=== REQUIRED ACTION ===
Give again the entries below exactly, beginning at the first line and ending at the line with "Prüfstelle: eine Stelle, die".

=== PROVIDED ENTRIES ===
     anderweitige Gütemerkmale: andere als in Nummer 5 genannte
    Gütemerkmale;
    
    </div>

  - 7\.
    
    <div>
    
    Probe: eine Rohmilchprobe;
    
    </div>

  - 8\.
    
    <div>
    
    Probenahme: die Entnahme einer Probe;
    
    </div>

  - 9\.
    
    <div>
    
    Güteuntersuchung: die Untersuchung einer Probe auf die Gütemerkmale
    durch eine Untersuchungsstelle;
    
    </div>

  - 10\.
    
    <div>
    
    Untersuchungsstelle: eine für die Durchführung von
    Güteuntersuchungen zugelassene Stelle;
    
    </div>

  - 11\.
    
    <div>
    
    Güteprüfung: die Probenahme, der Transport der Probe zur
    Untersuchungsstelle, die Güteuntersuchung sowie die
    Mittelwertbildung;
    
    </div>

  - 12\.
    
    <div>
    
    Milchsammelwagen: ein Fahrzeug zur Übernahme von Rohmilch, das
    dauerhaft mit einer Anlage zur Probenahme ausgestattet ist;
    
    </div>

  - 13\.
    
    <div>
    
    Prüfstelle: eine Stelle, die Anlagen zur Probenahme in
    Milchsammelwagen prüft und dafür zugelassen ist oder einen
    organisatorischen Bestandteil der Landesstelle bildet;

=== EXPECTED OUTPUT ===
     anderweitige Gütemerkmale: andere als in Nummer 5 genannte
    Gütemerkmale;
    
    </div>

  - 7\.
    
    <div>
    
    Probe: eine Rohmilchprobe;
    
    </div>

  - 8\.
    
    <div>
    
    Probenahme: die Entnahme einer Probe;
    
    </div>

  - 9\.
    
    <div>
    
    Güteuntersuchung: die Untersuchung einer Probe auf die Gütemerkmale
    durch eine Untersuchungsstelle;
    
    </div>

  - 10\.
    
    <div>
    
    Untersuchungsstelle: eine für die Durchführung von
    Güteuntersuchungen zugelassene Stelle;
    
    </div>

  - 11\.
    
    <div>
    
    Güteprüfung: die Probenahme, der Transport der Probe zur
    Untersuchungsstelle, die Güteuntersuchung sowie die
    Mittelwertbildung;
    
    </div>

  - 12\.
    
    <div>
    
    Milchsammelwagen: ein Fahrzeug zur Übernahme von Rohmilch, das
    dauerhaft mit einer Anlage zur Probenahme ausgestattet ist;
    
    </div>

  - 13\.
    
    <div>
    
    Prüfstelle: eine Stelle, die Anlagen zur Probenahme in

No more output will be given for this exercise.